- **Your task**
Copy out the full set of records. Keep every word the same.
*** Opening Data records ***
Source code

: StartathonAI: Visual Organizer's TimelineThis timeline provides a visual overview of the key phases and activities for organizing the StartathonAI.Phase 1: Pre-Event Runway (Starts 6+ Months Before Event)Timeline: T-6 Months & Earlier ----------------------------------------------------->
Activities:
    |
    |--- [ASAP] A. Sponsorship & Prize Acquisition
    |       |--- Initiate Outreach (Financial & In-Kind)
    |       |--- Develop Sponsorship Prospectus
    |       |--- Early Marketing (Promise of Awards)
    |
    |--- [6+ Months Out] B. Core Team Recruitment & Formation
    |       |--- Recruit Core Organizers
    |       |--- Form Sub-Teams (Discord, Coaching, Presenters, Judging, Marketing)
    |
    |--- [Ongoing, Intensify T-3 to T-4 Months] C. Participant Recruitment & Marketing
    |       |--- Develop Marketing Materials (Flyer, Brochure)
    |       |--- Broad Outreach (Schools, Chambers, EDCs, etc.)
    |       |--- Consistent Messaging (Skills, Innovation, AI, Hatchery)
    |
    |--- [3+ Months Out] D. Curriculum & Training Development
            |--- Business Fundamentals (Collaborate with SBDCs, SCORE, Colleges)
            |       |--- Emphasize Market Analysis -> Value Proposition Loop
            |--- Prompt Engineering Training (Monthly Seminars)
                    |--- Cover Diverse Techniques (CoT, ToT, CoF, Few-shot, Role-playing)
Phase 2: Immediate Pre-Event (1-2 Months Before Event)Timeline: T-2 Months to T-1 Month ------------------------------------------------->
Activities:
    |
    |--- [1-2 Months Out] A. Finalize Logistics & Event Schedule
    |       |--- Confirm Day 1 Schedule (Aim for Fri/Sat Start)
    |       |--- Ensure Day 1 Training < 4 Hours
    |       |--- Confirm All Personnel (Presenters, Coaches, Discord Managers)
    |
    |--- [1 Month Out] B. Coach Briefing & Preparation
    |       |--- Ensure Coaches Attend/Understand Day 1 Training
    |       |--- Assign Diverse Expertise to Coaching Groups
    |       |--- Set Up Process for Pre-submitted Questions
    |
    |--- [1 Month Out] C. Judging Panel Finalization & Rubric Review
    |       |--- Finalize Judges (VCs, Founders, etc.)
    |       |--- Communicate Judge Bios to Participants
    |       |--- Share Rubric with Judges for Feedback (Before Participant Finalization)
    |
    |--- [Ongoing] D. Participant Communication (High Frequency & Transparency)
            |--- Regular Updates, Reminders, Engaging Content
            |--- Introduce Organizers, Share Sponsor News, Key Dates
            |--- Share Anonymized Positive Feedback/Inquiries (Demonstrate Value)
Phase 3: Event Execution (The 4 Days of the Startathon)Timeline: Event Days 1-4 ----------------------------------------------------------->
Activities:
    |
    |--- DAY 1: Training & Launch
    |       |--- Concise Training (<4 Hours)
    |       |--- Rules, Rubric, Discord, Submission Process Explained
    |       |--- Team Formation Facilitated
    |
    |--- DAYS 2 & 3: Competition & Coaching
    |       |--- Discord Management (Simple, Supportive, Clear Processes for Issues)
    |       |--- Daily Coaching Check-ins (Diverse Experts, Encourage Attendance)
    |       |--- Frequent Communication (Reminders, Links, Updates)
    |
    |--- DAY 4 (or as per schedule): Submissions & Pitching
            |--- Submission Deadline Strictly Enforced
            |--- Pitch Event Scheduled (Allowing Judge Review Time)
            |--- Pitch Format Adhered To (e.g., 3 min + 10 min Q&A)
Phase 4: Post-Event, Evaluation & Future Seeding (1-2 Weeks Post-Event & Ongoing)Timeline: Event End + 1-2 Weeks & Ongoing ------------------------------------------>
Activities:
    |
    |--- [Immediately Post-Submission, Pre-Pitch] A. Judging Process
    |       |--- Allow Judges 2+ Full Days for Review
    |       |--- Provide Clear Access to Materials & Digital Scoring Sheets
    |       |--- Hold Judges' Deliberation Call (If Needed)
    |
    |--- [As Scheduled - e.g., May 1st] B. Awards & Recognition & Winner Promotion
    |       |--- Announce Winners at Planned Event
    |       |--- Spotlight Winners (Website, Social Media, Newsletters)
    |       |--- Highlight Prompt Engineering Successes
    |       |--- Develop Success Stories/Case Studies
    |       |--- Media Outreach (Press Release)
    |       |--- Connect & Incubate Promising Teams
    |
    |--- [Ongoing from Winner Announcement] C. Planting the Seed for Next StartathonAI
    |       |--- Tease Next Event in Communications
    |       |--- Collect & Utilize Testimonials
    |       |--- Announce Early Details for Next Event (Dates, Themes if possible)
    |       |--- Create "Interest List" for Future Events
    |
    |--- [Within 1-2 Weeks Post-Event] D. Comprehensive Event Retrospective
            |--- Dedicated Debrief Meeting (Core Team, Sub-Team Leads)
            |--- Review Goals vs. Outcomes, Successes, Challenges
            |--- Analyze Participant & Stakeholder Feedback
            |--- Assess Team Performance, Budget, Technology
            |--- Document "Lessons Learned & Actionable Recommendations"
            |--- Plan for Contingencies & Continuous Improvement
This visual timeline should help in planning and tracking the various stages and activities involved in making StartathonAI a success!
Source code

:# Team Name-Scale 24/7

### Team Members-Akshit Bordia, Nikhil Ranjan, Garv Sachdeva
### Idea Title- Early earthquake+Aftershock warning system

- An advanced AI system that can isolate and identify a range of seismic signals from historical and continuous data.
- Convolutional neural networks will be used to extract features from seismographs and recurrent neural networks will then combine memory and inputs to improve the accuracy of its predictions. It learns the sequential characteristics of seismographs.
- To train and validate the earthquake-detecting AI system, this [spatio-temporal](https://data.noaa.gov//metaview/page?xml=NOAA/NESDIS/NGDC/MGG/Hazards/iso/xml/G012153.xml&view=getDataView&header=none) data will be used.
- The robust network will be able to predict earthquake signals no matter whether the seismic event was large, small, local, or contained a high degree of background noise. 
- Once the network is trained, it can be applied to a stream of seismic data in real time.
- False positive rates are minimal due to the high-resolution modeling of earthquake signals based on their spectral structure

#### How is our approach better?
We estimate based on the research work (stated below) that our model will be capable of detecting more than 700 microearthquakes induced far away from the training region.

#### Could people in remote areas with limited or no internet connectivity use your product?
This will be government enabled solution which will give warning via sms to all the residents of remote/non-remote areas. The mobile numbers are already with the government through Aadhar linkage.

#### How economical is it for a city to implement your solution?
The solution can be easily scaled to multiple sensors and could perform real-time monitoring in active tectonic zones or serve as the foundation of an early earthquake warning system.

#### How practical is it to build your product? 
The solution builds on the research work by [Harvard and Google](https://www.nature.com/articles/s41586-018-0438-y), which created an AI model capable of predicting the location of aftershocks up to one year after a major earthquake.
*** Closing Data records ***
- **Exercise response**
Source code

: StartathonAI: Visual Organizer's TimelineThis timeline provides a visual overview of the key phases and activities for organizing the StartathonAI.Phase 1: Pre-Event Runway (Starts 6+ Months Before Event)Timeline: T-6 Months & Earlier ----------------------------------------------------->
Activities:
    |
    |--- [ASAP] A. Sponsorship & Prize Acquisition
    |       |--- Initiate Outreach (Financial & In-Kind)
    |       |--- Develop Sponsorship Prospectus
    |       |--- Early Marketing (Promise of Awards)
    |
    |--- [6+ Months Out] B. Core Team Recruitment & Formation
    |       |--- Recruit Core Organizers
    |       |--- Form Sub-Teams (Discord, Coaching, Presenters, Judging, Marketing)
    |
    |--- [Ongoing, Intensify T-3 to T-4 Months] C. Participant Recruitment & Marketing
    |       |--- Develop Marketing Materials (Flyer, Brochure)
    |       |--- Broad Outreach (Schools, Chambers, EDCs, etc.)
    |       |--- Consistent Messaging (Skills, Innovation, AI, Hatchery)
    |
    |--- [3+ Months Out] D. Curriculum & Training Development
            |--- Business Fundamentals (Collaborate with SBDCs, SCORE, Colleges)
            |       |--- Emphasize Market Analysis -> Value Proposition Loop
            |--- Prompt Engineering Training (Monthly Seminars)
                    |--- Cover Diverse Techniques (CoT, ToT, CoF, Few-shot, Role-playing)
Phase 2: Immediate Pre-Event (1-2 Months Before Event)Timeline: T-2 Months to T-1 Month ------------------------------------------------->
Activities:
    |
    |--- [1-2 Months Out] A. Finalize Logistics & Event Schedule
    |       |--- Confirm Day 1 Schedule (Aim for Fri/Sat Start)
    |       |--- Ensure Day 1 Training < 4 Hours
    |       |--- Confirm All Personnel (Presenters, Coaches, Discord Managers)
    |
    |--- [1 Month Out] B. Coach Briefing & Preparation
    |       |--- Ensure Coaches Attend/Understand Day 1 Training
    |       |--- Assign Diverse Expertise to Coaching Groups
    |       |--- Set Up Process for Pre-submitted Questions
    |
    |--- [1 Month Out] C. Judging Panel Finalization & Rubric Review
    |       |--- Finalize Judges (VCs, Founders, etc.)
    |       |--- Communicate Judge Bios to Participants
    |       |--- Share Rubric with Judges for Feedback (Before Participant Finalization)
    |
    |--- [Ongoing] D. Participant Communication (High Frequency & Transparency)
            |--- Regular Updates, Reminders, Engaging Content
            |--- Introduce Organizers, Share Sponsor News, Key Dates
            |--- Share Anonymized Positive Feedback/Inquiries (Demonstrate Value)
Phase 3: Event Execution (The 4 Days of the Startathon)Timeline: Event Days 1-4 ----------------------------------------------------------->
Activities:
    |
    |--- DAY 1: Training & Launch
    |       |--- Concise Training (<4 Hours)
    |       |--- Rules, Rubric, Discord, Submission Process Explained
    |       |--- Team Formation Facilitated
    |
    |--- DAYS 2 & 3: Competition & Coaching
    |       |--- Discord Management (Simple, Supportive, Clear Processes for Issues)
    |       |--- Daily Coaching Check-ins (Diverse Experts, Encourage Attendance)
    |       |--- Frequent Communication (Reminders, Links, Updates)
    |
    |--- DAY 4 (or as per schedule): Submissions & Pitching
            |--- Submission Deadline Strictly Enforced
            |--- Pitch Event Scheduled (Allowing Judge Review Time)
            |--- Pitch Format Adhered To (e.g., 3 min + 10 min Q&A)
Phase 4: Post-Event, Evaluation & Future Seeding (1-2 Weeks Post-Event & Ongoing)Timeline: Event End + 1-2 Weeks & Ongoing ------------------------------------------>
Activities:
    |
    |--- [Immediately Post-Submission, Pre-Pitch] A. Judging Process
    |       |--- Allow Judges 2+ Full Days for Review
    |       |--- Provide Clear Access to Materials & Digital Scoring Sheets
    |       |--- Hold Judges' Deliberation Call (If Needed)
    |
    |--- [As Scheduled - e.g., May 1st] B. Awards & Recognition & Winner Promotion
    |       |--- Announce Winners at Planned Event
    |       |--- Spotlight Winners (Website, Social Media, Newsletters)
    |       |--- Highlight Prompt Engineering Successes
    |       |--- Develop Success Stories/Case Studies
    |       |--- Media Outreach (Press Release)
    |       |--- Connect & Incubate Promising Teams
    |
    |--- [Ongoing from Winner Announcement] C. Planting the Seed for Next StartathonAI
    |       |--- Tease Next Event in Communications
    |       |--- Collect & Utilize Testimonials
    |       |--- Announce Early Details for Next Event (Dates, Themes if possible)
    |       |--- Create "Interest List" for Future Events
    |
    |--- [Within 1-2 Weeks Post-Event] D. Comprehensive Event Retrospective
            |--- Dedicated Debrief Meeting (Core Team, Sub-Team Leads)
            |--- Review Goals vs. Outcomes, Successes, Challenges
            |--- Analyze Participant & Stakeholder Feedback
            |--- Assess Team Performance, Budget, Technology
            |--- Document "Lessons Learned & Actionable Recommendations"
            |--- Plan for Contingencies & Continuous Improvement
This visual timeline should help in planning and tracking the various stages and activities involved in making StartathonAI a success!
Source code

:# Team Name-Scale 24/7

### Team Members-Akshit Bordia, Nikhil Ranjan, Garv Sachdeva
### Idea Title- Early earthquake+Aftershock warning system

- An advanced AI system that can isolate and identify a range of seismic signals from historical and continuous data.
- Convolutional neural networks will be used to extract features from seismographs and recurrent neural networks will then combine memory and inputs to improve the accuracy of its predictions. It learns the sequential characteristics of seismographs.
- To train and validate the earthquake-detecting AI system, this [spatio-temporal](https://data.noaa.gov//metaview/page?xml=NOAA/NESDIS/NGDC/MGG/Hazards/iso/xml/G012153.xml&view=getDataView&header=none) data will be used.
- The robust network will be able to predict earthquake signals no matter whether the seismic event was large, small, local, or contained a high degree of background noise. 
- Once the network is trained, it can be applied to a stream of seismic data in real time.
- False positive rates are minimal due to the high-resolution modeling of earthquake signals based on their spectral structure

#### How is our approach better?
We estimate based on the research work (stated below) that our model will be capable of detecting more than 700 microearthquakes induced far away from the training region.

#### Could people in remote areas with limited or no internet connectivity use your product?
This will be government enabled solution which will give warning via sms to all the residents of remote/non-remote areas. The mobile numbers are already with the government through Aadhar linkage.

#### How economical is it for a city to implement your solution?
The solution can be easily scaled to multiple sensors and could perform real-time monitoring in active tectonic zones or serve as the foundation of an early earthquake warning system.

#### How practical is it to build your product? 
The solution builds on the research work by [Harvard and Google](https://www.nature.com/articles/s41586-018-0438-y), which created an AI model capable of predicting the location of aftershocks up to one year after a major earthquake.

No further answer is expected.